Enviada em 15/09/2019
O controle da publicidade infantil é realizado pelo Conselho Nacional de Autorregulamentação Publicitária (Conar). Entretanto, o citado órgão do Executivo tem sido bastante flexível, o que chancela a persistência de práticas abusivas do mercado publicitário. Além disso, a negligência das famílias intensifica a exposição das crianças a essa problemática social.
A princípio, para angariar o maior quantitativo de vendas, algumas agências de publicidade não se preocupam com as consequências das suas propagandas no público infantil. Desse modo, o discurso apelativo publicitário torna-se abusivo, como é o caso da propaganda do chocolate batom da marca garoto, na década de 1990, que impulsionava o consumo com verbos no imperativo. Sendo assim, é flagrante o conflito moral que envolve a publicidade infantil e as suas consequências negativas na formação das crianças.
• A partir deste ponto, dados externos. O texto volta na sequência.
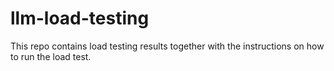 # llm-load-testing
This repo contains load testing results together with the instructions on how to run the load test.
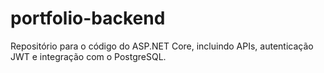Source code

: # portfolio-backend
Repositório para o código do ASP.NET Core, incluindo APIs, autenticação JWT e integração com o PostgreSQL.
Outrossim, a ausência de atenção das famílias, para filtrar o conteúdo publicitário, é também um indicador de má formação das crianças. Conforme ensinamentos de Zygmunt Bauman, na obra “Modernidade Líquida”, na pós-modernidade os indivíduos mantêm relações líquidas, o que influencia na conduta dos pais em relação aos seus filhos. Nessa situação, o seio familiar tem deixado de regular o conteúdo assistido pelos menores em televisões e internet, e, dessa forma, há uma exposição muito maior a um conteúdo não condizente com a idade da criança.
Assim, o Conar deve regular com rigor o mercado publicitário, por meio de normas regulamentadoras com força cogente, para proibir as propagadas abusivas dirigidas ao público infantil. Ademais, mediante campanhas socioeducativas, as escolas devem conscientizar as famílias acerca da necessidade de filtrar as publicidades expostas aos seus filhos. Então, será possível superar as mazelas dessa sociedade líquida, descrita por Bauman, dando a devida atenção à formação das crianças, que são responsáveis pela geração futura.